Last evening, I got into a super funk... I had had enough of my son's whining... He is going through a bratty, whiny phase these days... and, his mom kinda has a tendency to whine a bit herself, sees things from a slightly depressive point of view most of the time, kinda wears on me. I think "the change" has begun and her hormones go haywire..... Well, there are nites where I just want to turn round and walk right out after coming in the door from work. I am sure this is typical for a lot of relationships, especially in a dual alcoholic home. But man, last nite I let my irritation get a little bit out of hand. I decided to take Ian to hit golf balls since it had been over a week since we went. So, we get there, the range is packed and I tell him we'll chip and putt first since the range is so busy. Well, he decides to begin the 1,000,000th hissy fit this week because the normal routine is to hit balls BEFORE we putt, etc. Well, this set me off... so for the next hour, I was pissed, short with him, couldn't hit a damn golf ball to save my life... which of course improved my mood substantially... NOT Anyway, it wasn't a really fun time for either of us. Well, HP (as He often does) intervened by sending the golf pro out to pick up empty range ball bags.... He came over to us (by this time, its just us on the range...) and asks Ian to hits some balls for him. Well, of course, Ian is thrilled and hits a few quite poorly (which is odd for him...) The golf pro notices that Ian's hands are crossed over (backwards) for a right handed swing. I had seen this 2 yrs ago, but he was having so much fun, hitting the ball so well, swinging so easily, I decided to wait until he was older ot make the switch. Well, the pro switched him around and Ian started knocking the stuffing outta the ball... Of course, I am standing there beaming with pride and after we thanked the pro for the freebie lesson (Ian was in awe... it was soo cute....) I set balls up on the tee for Ian and he practiced his new, correct grip. Well, needless to say, we had a ball!! I let him hit all the balls we had left, including mine, and the evening was salvaged. (until we got back to my exhausted, pissy wife... he he, kept my mouth shut)
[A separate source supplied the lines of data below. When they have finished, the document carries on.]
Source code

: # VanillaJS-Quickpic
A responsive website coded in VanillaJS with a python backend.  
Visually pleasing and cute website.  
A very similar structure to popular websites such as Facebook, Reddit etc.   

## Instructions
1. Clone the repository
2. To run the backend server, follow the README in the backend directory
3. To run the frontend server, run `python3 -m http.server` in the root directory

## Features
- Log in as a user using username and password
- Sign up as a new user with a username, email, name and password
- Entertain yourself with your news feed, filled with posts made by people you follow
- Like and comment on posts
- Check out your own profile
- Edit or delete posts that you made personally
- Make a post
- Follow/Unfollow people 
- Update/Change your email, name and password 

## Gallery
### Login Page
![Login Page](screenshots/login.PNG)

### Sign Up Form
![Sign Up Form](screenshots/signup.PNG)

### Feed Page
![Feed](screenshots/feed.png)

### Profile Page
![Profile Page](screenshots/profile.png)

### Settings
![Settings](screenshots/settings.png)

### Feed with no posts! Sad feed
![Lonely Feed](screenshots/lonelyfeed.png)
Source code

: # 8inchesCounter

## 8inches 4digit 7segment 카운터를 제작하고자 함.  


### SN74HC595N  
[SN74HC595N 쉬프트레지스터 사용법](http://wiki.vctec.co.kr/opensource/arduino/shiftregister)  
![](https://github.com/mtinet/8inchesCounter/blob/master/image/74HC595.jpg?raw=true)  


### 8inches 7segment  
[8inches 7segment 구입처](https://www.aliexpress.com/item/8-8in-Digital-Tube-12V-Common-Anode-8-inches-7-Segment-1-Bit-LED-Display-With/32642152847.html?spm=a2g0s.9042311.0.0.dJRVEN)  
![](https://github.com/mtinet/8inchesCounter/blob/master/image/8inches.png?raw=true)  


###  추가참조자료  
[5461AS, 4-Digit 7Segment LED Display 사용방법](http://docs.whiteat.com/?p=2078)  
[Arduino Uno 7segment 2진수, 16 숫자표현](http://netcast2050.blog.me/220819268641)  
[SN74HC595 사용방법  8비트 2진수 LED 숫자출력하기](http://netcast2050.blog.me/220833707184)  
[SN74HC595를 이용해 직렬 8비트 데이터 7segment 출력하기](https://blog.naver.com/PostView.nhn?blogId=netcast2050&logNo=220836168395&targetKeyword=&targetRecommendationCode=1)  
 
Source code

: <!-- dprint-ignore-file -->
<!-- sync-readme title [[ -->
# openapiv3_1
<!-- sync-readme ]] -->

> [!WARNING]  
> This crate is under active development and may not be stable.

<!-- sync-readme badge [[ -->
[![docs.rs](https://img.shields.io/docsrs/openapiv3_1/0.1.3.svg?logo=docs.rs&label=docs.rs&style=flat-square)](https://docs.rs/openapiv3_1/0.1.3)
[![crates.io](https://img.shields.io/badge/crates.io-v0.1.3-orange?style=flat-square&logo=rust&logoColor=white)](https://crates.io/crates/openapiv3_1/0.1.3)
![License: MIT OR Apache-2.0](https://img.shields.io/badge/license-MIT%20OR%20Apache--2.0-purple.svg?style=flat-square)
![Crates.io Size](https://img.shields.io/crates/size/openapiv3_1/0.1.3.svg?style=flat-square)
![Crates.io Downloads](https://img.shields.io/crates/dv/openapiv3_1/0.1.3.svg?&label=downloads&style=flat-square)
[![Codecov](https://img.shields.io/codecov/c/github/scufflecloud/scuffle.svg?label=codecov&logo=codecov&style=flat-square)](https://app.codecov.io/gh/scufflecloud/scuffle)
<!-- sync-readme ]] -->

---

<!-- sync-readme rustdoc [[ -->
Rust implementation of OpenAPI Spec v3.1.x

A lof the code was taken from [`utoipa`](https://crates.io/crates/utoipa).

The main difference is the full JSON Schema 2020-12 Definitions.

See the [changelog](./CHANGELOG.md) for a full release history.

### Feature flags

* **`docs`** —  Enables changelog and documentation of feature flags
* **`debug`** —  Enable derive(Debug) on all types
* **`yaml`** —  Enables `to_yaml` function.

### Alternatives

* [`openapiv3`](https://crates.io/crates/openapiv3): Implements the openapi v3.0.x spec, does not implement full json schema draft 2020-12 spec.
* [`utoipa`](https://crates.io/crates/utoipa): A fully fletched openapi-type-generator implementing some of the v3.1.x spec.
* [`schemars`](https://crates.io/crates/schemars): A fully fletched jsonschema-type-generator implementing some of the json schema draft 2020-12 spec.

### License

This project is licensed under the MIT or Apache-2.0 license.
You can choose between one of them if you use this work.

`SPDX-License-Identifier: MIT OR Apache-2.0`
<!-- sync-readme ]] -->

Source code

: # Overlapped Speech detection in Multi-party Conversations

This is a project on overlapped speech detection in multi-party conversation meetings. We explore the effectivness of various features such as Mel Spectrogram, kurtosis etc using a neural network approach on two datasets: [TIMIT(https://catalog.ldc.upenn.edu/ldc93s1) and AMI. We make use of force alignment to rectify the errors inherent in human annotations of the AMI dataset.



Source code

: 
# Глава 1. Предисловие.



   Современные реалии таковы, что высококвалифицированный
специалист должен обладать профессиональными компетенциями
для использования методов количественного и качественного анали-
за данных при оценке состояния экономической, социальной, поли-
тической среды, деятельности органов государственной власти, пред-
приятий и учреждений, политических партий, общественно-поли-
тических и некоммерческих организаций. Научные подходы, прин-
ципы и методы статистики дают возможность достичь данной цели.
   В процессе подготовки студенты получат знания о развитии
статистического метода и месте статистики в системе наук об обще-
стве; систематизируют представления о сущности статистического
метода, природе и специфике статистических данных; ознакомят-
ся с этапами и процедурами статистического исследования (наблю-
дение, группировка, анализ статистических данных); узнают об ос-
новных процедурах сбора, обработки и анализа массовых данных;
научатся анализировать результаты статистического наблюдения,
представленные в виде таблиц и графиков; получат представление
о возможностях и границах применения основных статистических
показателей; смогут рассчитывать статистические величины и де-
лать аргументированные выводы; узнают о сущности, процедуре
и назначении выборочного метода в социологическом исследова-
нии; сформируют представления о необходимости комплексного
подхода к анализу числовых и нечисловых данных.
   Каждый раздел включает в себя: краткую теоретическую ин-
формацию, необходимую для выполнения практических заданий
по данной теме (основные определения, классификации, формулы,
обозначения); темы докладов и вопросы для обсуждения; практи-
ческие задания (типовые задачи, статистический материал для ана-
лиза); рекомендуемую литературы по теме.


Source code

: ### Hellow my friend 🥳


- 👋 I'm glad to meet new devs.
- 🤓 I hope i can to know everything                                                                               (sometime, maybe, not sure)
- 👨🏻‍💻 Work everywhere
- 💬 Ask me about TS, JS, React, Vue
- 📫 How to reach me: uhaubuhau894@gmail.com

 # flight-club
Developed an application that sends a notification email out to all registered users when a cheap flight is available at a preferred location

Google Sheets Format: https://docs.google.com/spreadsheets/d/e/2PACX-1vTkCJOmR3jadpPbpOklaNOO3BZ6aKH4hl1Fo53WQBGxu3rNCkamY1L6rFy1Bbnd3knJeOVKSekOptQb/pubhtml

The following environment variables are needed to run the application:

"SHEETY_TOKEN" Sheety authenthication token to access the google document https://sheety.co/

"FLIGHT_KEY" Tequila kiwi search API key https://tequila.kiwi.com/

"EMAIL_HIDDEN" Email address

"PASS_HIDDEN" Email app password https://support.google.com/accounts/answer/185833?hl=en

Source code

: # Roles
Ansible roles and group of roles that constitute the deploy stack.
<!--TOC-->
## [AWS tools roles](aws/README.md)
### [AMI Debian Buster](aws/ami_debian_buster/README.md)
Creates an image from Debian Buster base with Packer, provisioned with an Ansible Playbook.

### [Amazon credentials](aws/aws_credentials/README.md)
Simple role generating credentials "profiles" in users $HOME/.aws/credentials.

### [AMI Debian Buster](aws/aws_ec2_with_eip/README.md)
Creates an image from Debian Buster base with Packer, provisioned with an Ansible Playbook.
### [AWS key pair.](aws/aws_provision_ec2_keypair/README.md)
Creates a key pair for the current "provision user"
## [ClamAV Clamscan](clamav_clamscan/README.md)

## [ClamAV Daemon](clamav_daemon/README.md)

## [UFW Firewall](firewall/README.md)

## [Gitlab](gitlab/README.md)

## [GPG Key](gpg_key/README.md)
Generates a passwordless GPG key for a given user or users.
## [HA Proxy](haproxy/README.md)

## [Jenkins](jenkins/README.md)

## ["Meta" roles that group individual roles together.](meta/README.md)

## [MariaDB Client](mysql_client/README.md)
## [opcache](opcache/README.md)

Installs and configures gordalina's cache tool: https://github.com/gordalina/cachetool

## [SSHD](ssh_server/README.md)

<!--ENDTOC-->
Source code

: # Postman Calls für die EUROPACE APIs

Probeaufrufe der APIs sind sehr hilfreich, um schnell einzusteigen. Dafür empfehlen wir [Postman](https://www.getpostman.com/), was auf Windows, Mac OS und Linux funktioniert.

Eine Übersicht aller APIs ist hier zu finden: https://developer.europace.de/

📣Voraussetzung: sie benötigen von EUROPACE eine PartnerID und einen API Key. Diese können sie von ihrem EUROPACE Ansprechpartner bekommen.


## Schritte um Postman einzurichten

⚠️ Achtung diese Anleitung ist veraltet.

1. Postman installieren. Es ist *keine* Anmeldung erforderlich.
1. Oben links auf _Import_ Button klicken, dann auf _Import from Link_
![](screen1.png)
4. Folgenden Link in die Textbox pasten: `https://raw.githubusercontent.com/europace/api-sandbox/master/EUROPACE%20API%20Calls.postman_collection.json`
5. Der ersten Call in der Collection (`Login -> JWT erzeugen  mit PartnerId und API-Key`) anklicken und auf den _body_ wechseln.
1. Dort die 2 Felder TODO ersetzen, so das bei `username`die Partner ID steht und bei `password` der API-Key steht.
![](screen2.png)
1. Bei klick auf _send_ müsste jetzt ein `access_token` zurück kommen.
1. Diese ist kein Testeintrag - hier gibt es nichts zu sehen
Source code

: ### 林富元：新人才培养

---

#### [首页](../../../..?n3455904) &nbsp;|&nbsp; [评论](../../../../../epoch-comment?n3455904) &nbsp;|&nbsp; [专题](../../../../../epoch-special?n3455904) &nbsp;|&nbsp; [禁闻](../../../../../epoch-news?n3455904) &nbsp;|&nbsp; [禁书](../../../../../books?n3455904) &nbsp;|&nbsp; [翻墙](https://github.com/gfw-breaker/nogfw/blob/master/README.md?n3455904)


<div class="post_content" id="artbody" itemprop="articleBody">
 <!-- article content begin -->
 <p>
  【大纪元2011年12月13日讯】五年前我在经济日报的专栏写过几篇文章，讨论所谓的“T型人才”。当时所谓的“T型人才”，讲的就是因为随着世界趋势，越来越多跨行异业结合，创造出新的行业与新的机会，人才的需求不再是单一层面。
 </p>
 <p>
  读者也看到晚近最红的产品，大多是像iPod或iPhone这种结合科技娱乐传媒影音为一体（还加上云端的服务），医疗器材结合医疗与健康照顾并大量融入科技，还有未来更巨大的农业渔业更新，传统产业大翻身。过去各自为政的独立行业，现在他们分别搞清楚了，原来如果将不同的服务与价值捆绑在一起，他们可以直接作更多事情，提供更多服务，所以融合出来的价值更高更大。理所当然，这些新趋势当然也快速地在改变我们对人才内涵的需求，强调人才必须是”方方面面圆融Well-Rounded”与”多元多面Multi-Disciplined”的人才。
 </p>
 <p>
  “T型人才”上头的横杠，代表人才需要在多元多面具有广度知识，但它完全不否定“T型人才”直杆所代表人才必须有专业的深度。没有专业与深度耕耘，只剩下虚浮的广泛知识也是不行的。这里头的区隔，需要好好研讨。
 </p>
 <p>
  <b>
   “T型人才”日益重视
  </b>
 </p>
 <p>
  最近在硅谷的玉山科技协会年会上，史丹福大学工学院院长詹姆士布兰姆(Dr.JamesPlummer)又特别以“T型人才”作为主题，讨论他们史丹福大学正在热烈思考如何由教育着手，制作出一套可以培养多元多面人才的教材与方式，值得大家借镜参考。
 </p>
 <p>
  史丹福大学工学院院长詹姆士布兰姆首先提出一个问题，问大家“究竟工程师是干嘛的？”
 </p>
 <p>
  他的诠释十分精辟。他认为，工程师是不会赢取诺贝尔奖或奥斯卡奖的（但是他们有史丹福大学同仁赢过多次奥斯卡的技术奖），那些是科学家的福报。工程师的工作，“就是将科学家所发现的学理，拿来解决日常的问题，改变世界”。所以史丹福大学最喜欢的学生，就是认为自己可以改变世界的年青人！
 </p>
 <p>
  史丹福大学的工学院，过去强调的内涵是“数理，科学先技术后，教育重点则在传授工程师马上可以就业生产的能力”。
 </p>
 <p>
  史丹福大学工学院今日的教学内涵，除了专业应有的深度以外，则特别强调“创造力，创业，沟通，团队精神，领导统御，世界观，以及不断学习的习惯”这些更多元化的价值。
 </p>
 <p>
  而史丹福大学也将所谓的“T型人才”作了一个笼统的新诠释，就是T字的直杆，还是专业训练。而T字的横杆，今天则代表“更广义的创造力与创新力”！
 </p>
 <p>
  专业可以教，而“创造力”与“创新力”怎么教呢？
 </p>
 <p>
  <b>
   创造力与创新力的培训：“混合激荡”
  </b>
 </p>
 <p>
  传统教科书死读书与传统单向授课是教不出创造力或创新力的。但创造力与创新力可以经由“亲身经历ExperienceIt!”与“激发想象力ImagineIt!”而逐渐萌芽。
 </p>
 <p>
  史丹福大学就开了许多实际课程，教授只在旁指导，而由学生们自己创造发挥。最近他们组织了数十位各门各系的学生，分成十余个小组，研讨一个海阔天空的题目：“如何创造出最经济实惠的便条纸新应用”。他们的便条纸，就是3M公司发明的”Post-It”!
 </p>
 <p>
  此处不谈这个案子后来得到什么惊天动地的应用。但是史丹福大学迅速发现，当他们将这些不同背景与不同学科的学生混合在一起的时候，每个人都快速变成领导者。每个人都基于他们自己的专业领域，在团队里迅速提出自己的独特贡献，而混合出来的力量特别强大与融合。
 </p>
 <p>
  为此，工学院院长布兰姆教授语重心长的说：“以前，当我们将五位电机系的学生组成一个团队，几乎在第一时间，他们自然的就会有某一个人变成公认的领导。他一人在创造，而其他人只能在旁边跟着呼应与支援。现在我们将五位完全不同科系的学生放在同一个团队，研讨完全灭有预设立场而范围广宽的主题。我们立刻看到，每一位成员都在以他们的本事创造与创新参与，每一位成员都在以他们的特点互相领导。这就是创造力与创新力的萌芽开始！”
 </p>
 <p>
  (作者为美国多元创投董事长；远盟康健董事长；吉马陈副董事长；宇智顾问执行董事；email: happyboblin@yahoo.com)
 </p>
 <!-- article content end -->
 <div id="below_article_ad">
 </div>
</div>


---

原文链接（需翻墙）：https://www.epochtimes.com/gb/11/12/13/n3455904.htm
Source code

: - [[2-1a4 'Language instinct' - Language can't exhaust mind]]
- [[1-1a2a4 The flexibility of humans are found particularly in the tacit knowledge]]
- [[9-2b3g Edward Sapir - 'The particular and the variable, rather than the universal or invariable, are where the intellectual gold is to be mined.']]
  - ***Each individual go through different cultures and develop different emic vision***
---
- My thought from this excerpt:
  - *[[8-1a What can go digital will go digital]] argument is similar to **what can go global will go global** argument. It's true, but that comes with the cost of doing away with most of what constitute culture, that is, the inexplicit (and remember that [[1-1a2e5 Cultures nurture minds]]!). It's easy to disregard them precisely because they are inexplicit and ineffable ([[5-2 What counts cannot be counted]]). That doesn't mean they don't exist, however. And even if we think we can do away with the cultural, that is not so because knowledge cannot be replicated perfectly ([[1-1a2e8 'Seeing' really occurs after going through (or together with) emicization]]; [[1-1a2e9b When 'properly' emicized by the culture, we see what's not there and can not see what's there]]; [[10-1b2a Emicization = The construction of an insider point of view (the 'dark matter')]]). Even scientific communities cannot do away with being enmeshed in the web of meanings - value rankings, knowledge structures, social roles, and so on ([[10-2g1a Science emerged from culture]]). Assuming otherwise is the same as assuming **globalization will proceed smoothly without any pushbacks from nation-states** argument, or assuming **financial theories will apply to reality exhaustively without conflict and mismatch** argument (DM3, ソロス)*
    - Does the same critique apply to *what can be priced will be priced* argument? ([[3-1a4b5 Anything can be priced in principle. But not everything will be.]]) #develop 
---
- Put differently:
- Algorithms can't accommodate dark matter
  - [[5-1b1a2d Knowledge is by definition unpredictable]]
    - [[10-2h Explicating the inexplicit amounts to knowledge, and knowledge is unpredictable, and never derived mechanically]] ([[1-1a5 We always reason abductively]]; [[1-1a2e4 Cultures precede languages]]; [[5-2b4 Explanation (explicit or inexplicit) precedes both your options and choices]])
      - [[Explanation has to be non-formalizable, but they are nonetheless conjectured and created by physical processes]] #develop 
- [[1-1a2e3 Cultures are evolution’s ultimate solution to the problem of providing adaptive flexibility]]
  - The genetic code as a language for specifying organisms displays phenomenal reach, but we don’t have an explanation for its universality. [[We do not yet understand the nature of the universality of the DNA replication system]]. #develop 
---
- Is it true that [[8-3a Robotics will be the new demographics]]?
I really hate when I get in these moods. I allow the emotional difficulties of my wife and son totally derail me. It happens alot. And I know she lets my moods (cuz I have those moods too) derail her. Hell, it's the only thing we ever fight over... "Who had the worse attitude, or who got mad first," blah blah blah.... We dont argue over money, sex, Ian, any of the normal stuff... it always boils down to someone taking exception to someone elses negativity... I have to get better at this, cuz it tends to cripple our already poor communication... This is not to say that my wife has no part in the problem, but I simply cannot afford to focus on her part, that's part of my problem, he he!
Ok, needed to put that out there... This comes and goes, but we never really do anything about it. All I know is that I have to change me... I'd love to change her... (eeeeks!!!) Obviously, that's not the solution. but, it does feel good to write it out a bit... I feel a gratitude list coming on... I definitely need to focus on the positive too, he he!